Unfortunately game situations are magnitudes more complex than the single problem of telling one handily pictured husky from another (which if ever needed as a 'tool' takes up a good sized NN by itself, and then we will need the 10000 other 'tools' (and their training sets) for all the other classification/differentiator/deobfuscator tasks, and then the processing resources to run them ALL in a timely manner.
Maybe if you were using NN to spot 20 year old game pixel patterns for game objects in a clutter of on-screen scenery this would be relevant. Unfortunately that IS still just a basic sensor filtering task and does little for the rest of the problem of playing the game.
"They can translate sentences between any two languages, with very little additional machinery."
I'd like to see the project that claims THAT. Particularly with your use of the word 'any' - when there are so many world languages to map between and more than a few that dont have exact translations of certain words/idiom-contexts with other languages. (English:"The spirit is willing but the flesh is weak" --> Russian:"The wine is good but the meat is rotten"...)
Text to text NN input ??? or again you are claiming some subtool NN of a much more complex program and data set (dictionaries/grammar rule translators) where the NN component actually turns out to be a trivial part of the whole thing. ???
Temporal cause and effect pattern spotting has major difficulties with noise from nonrelevant situational factors and a further combinatoric explosion of endcases, some coming now from irregular event timings.

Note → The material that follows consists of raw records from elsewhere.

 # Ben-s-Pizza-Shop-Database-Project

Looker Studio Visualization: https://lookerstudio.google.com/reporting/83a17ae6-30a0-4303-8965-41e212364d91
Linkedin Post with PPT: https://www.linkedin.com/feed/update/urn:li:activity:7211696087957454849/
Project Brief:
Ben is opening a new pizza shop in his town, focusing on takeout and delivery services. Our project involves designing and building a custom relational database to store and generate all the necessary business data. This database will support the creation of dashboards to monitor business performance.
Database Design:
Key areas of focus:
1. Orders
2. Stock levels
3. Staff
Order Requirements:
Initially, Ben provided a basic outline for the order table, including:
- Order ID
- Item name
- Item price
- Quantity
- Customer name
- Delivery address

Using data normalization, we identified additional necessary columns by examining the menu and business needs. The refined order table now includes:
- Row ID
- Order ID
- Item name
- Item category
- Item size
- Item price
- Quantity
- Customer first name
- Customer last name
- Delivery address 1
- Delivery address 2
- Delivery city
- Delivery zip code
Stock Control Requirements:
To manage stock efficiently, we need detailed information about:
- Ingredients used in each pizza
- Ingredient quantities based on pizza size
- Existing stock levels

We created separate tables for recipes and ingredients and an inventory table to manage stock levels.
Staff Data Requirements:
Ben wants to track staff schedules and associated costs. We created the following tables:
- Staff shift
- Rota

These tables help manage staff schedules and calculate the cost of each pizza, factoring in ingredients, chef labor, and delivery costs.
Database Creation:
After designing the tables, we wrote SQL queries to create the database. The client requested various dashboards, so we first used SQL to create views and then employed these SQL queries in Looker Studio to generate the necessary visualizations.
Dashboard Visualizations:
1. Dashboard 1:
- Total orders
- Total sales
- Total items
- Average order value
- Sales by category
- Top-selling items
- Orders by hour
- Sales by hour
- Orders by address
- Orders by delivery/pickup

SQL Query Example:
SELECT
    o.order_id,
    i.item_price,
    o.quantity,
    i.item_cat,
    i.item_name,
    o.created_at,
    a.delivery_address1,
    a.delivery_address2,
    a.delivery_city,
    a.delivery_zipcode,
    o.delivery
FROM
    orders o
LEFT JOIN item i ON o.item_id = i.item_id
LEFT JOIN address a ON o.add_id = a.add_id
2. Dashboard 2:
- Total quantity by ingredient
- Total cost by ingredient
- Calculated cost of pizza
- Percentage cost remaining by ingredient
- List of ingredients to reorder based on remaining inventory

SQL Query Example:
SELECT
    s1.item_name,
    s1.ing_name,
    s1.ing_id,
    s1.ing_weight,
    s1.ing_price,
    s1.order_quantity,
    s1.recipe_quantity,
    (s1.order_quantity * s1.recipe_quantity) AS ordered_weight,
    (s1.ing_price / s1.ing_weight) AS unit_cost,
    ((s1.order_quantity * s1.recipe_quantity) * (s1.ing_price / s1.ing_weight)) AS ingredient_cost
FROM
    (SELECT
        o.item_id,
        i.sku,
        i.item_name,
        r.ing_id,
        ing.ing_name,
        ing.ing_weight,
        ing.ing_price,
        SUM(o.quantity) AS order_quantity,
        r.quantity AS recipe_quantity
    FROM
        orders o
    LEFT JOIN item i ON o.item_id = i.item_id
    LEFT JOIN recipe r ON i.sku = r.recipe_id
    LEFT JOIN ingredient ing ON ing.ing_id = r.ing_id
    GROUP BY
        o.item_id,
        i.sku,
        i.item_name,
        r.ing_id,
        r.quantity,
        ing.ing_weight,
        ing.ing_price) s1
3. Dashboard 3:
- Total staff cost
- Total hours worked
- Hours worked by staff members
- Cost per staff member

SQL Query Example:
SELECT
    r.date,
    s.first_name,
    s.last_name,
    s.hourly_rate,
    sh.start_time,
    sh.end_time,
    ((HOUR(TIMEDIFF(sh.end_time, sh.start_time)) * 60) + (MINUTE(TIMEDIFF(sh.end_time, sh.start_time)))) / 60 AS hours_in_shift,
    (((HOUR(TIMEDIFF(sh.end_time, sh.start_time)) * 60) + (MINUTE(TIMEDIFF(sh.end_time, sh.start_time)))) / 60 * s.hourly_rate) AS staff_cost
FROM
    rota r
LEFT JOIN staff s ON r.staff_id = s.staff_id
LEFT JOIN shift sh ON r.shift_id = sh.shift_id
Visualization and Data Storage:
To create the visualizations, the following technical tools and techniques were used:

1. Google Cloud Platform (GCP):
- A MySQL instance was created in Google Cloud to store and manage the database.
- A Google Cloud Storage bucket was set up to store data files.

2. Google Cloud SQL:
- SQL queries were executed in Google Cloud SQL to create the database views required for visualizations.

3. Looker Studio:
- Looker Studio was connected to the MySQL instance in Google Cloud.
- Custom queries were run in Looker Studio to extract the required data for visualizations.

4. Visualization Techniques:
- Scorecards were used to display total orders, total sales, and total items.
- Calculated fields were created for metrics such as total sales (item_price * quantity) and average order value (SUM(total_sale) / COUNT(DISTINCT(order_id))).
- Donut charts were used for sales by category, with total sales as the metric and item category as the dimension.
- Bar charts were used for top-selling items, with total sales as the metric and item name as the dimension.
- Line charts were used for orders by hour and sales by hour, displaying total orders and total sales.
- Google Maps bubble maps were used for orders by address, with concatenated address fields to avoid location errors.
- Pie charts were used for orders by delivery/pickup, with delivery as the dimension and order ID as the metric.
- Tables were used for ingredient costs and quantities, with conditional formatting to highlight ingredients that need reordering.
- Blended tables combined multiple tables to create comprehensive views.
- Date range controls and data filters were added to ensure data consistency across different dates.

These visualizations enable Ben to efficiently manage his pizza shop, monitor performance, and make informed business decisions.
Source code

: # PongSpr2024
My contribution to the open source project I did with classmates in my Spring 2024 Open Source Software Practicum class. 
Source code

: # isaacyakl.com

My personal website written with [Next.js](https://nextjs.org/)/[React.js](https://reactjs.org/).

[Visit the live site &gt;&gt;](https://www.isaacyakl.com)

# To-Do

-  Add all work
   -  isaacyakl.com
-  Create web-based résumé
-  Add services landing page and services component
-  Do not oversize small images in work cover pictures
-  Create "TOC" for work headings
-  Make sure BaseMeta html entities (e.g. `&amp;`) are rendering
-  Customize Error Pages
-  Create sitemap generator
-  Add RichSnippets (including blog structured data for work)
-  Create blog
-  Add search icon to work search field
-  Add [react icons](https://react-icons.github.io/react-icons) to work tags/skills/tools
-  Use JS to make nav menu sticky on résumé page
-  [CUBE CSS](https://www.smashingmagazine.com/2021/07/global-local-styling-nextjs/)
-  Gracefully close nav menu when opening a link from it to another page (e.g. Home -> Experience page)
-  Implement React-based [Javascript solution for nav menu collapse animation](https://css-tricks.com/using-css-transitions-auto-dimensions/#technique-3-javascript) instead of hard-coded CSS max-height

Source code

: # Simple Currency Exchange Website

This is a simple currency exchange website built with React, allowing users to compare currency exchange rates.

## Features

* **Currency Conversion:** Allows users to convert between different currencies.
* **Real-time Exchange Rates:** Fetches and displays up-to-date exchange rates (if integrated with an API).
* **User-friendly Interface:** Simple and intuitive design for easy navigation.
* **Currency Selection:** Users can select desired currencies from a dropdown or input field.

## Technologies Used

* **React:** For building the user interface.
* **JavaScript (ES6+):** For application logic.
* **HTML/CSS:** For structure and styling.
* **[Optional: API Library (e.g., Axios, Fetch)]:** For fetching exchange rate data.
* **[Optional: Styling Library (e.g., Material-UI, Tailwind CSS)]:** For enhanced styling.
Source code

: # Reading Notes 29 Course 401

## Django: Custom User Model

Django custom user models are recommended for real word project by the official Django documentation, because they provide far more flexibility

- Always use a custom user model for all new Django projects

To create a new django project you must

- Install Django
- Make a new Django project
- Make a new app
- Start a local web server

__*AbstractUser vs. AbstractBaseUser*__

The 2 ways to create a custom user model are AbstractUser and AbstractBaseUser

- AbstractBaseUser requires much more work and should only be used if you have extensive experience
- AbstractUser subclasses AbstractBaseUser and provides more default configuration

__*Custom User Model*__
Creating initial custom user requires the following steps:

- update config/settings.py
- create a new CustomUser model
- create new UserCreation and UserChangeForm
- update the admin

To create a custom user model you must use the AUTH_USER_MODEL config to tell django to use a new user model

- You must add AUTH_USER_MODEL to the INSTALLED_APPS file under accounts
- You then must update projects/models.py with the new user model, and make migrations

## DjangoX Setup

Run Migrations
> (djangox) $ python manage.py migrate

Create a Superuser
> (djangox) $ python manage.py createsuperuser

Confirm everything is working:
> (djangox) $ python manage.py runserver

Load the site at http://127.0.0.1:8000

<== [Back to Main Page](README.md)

Again in more complex simulation environments this forces greater human intervention being required in the training (hand training the logic which otherwise could simply further just be built as conventional logic) which is the most significant chokepoint of complex NN solutions.
For Go I could see use of convolutional neural networks to convert the simple Go grid into higher and higher level features and trying to spot the needed decision patterns . How well can the future-assessment be evaluated - training the NN effectively for that generalizing, without it having terrible gaps? But again that is for an example of a game with 'situation' that is utterly flattened out/narrowed in detail complexity, compared to just about all other 'games'.